Toumi Djaïdja : Cette visibilité autour de la Marche me permet simplement de diffuser un message qui me tient à cœur avec systématiquement une double grille de lecture. À la fois une dimension humaine et une dimension politique. Mais mon engagement est quotidien. Toutes les bonnes actions démultipliées à l’infini, cela peut faire une belle société ! L’essentiel est qu’on puisse vivre ensemble par-delà nos différences parce que c’est l’essence même de la vie ! Mais l’on doit avoir un projet commun qui fasse consensus, dans lequel chacun puisse s’identifier. C’est ce qui fait la base du sentiment d’appartenance à son pays.

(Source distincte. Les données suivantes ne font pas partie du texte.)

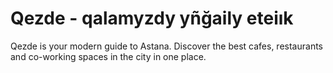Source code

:# Qezde - qalamyzdy yñğaily eteiık

Qezde is your modern guide to Astana. Discover the best cafes, restaurants and co-working spaces in the city in one place.
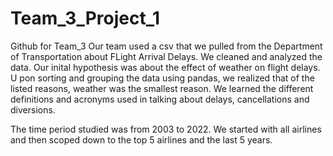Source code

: # Team_3_Project_1
Github for Team_3
Our team used a csv that we pulled from the Department of Transportation about FLight Arrival Delays.
We cleaned and analyzed the data.
Our inital hypothesis was about the effect of weather on flight delays.
U
pon sorting and grouping the data using pandas, we realized that of the listed reasons, weather was the smallest reason.  We learned the different definitions and acronyms used in talking about delays, cancellations and diversions. 

The time period studied was from 2003 to 2022. We started with all airlines and then scoped down to the top 5 airlines and the last 5 years. 
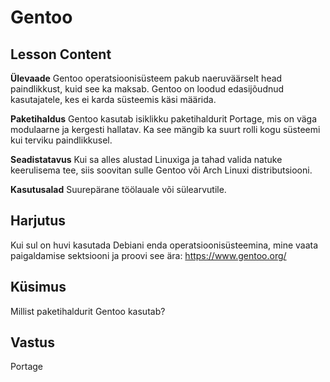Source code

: # Gentoo

## Lesson Content


<b>Ülevaade</b>
Gentoo operatsioonisüsteem pakub naeruväärselt head paindlikkust, kuid see ka maksab. Gentoo on loodud edasijõudnud kasutajatele, kes ei karda süsteemis käsi määrida.

<b>Paketihaldus</b>
Gentoo kasutab isiklikku paketihaldurit Portage, mis on väga modulaarne ja kergesti hallatav. Ka see mängib ka suurt rolli kogu süsteemi kui terviku paindlikkusel.

<b>Seadistatavus</b>
Kui sa alles alustad Linuxiga ja tahad valida natuke keerulisema tee, siis soovitan sulle Gentoo või Arch Linuxi distributsiooni.

<b>Kasutusalad</b>
Suurepärane töölauale või sülearvutile.

## Harjutus

Kui sul on huvi kasutada Debiani enda operatsioonisüsteemina, mine vaata paigaldamise sektsiooni ja proovi see ära: <a href='https://www.gentoo.org/'>https://www.gentoo.org/</a>

## Küsimus

Millist paketihaldurit Gentoo kasutab?

## Vastus

Portage
 

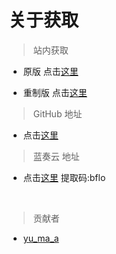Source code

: # 关于获取

> 站内获取

- 原版 点击[这里](OptiC/ver2.md)

- 重制版 点击[这里](OptiC/remake/platform.md)

> GitHub 地址

- 点击[这里](https://github.com/SIRT43/Optimization-Core/releases)

> 蓝奏云 地址

- 点击[这里](https://wwt.lanzoub.com/b0318d9ni) 提取码:bflo  

⠀  

> 贡献者

- [yu_ma_a](https://space.bilibili.com/1957264012?spm_id_from=333.337.0.0)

Attaque raciste contre une ministre d’État, un FN en hausse… L’actualité montre que le combat antiraciste est encore très vif.

Toumi Djaïdja : Aujourd’hui, on balance une banane à une ministre parce qu’elle est Noire ! C’est une honte. C’est à la justice d’intervenir. Je repense au pain au chocolat, à l’Auvergnat… Oui, il y a un constat à faire et il est amer ! Mais les bourreaux raffolent des victimes. Je veux dire qu’il ne faut pas rester dans une position victimaire ! L’égalité est un chantier permanent.

Comme la lutte contre l’islamophobie ?

Toumi Djaïdja : Nous sommes les enfants d’hommes qui ont quitté femmes et enfants pour venir dans ce pays mourir sur les plages et dans les villages et combattre le nazisme. Ils sont venus avec tout ce qui les constitue. Leur foi était essentielle pour gagner la guerre, donc pourquoi aujourd’hui on nie à leurs enfants leur religion ? Pourquoi on nie simplement leur droit ?

Toumi Djaïdja, La Marche pour l'égalité. Une histoire dans l’Histoire, entretiens avec Adil Jazouli, Éd. de l’Aube, novembre 2013, 160 p., 13,80 €.